Scan the listing below for the word "perhaps" and copy every line where it occurs.

- DATASET:

== == ==

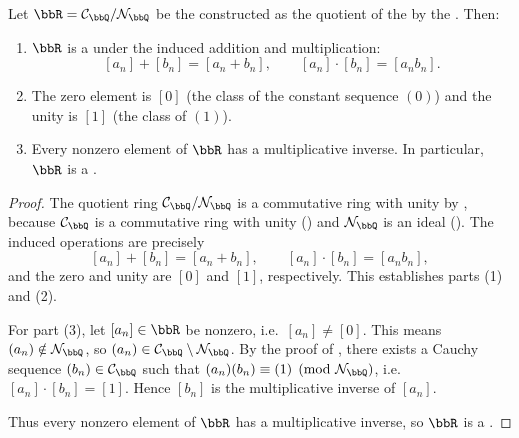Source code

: \begin{proposition} \label{proposition:real_numbers_form_field}
    Let $\bbR = \mathcal{C}_\bbQ / \mathcal{N}_\bbQ$ be the  constructed as the quotient of the  by the . Then:
    \begin{enumerate}
        \item $\bbR$ is a  under the induced addition and multiplication:
        $$[a_n] + [b_n] = [a_n + b_n], \qquad [a_n] \cdot [b_n] = [a_n b_n].$$
        \item The zero element is $[0]$ (the class of the constant sequence $(0)$) and the unity is $[1]$ (the class of $(1)$).
        \item Every nonzero element of $\bbR$ has a multiplicative inverse. In particular, $\bbR$ is a .
    \end{enumerate}
\end{proposition}

\begin{proof}
    The quotient ring $\mathcal{C}_\bbQ / \mathcal{N}_\bbQ$ is a commutative ring with unity by , because $\mathcal{C}_\bbQ$ is a commutative ring with unity () and $\mathcal{N}_\bbQ$ is an ideal (). The induced operations are precisely
    $$[a_n] + [b_n] = [a_n + b_n], \qquad [a_n] \cdot [b_n] = [a_n b_n],$$
    and the zero and unity are $[0]$ and $[1]$, respectively. This establishes parts (1) and (2).

    For part (3), let $[a_n] \in \bbR$ be nonzero, i.e.\ $[a_n] \neq [0]$. This means $(a_n) \notin \mathcal{N}_\bbQ$, so $(a_n) \in \mathcal{C}_\bbQ \setminus \mathcal{N}_\bbQ$. By the proof of , there exists a Cauchy sequence $(b_n) \in \mathcal{C}_\bbQ$ such that $(a_n)(b_n) \equiv (1) \pmod{\mathcal{N}_\bbQ}$, i.e.\ $[a_n] \cdot [b_n] = [1]$. Hence $[b_n]$ is the multiplicative inverse of $[a_n]$.

    Thus every nonzero element of $\bbR$ has a multiplicative inverse, so $\bbR$ is a .
\end{proof}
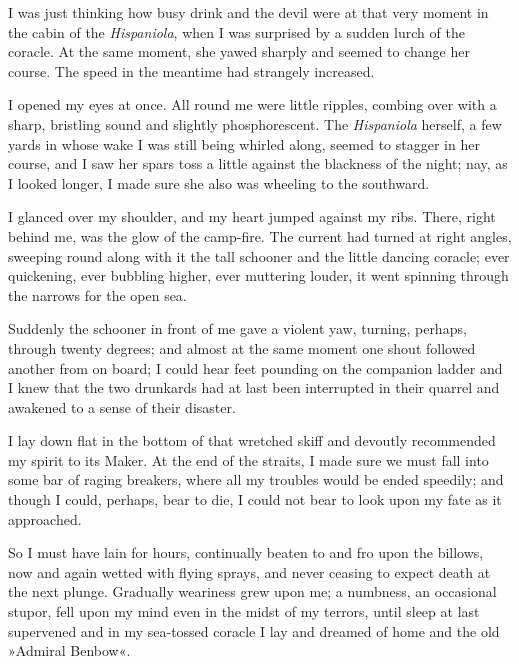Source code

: I was just thinking how busy drink and the devil were at that very moment in the cabin of the \textit{Hispaniola}, when I was surprised by a sudden lurch of the coracle. At the same moment, she yawed sharply and seemed to change her course. The speed in the meantime had strangely increased.

I opened my eyes at once. All round me were little ripples, combing over with a sharp, bristling sound and slightly phosphorescent. The \textit{Hispaniola} herself, a few yards in whose wake I was still being whirled along, seemed to stagger in her course, and I saw her spars toss a little against the blackness of the night; nay, as I looked longer, I made sure she also was wheeling to the southward.

I glanced over my shoulder, and my heart jumped against my ribs. There, right behind me, was the glow of the camp-fire. The current had turned at right angles, sweeping round along with it the tall schooner and the little dancing coracle; ever quickening, ever bubbling higher, ever muttering louder, it went spinning through the narrows for the open sea.

Suddenly the schooner in front of me gave a violent yaw, turning, perhaps, through twenty degrees; and almost at the same moment one shout followed another from on board; I could hear feet pounding on the companion ladder and I knew that the two drunkards had at last been interrupted in their quarrel and awakened to a sense of their disaster.

I lay down flat in the bottom of that wretched skiff and devoutly recommended my spirit to its Maker. At the end of the straits, I made sure we must fall into some bar of raging breakers, where all my troubles would be ended speedily; and though I could, perhaps, bear to die, I could not bear to look upon my fate as it approached.

So I must have lain for hours, continually beaten to and fro upon the billows, now and again wetted with flying sprays, and never ceasing to expect death at the next plunge. Gradually weariness grew upon me; a numbness, an occasional stupor, fell upon my mind even in the midst of my terrors, until sleep at last supervened and in my sea-tossed coracle I lay and dreamed of home and the old »Admiral Benbow«.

== == ==

- ANSWER FOR THE TASK:
Suddenly the schooner in front of me gave a violent yaw, turning, perhaps, through twenty degrees; and almost at the same moment one shout followed another from on board; I could hear feet pounding on the companion ladder and I knew that the two drunkards had at last been interrupted in their quarrel and awakened to a sense of their disaster.
I lay down flat in the bottom of that wretched skiff and devoutly recommended my spirit to its Maker. At the end of the straits, I made sure we must fall into some bar of raging breakers, where all my troubles would be ended speedily; and though I could, perhaps, bear to die, I could not bear to look upon my fate as it approached.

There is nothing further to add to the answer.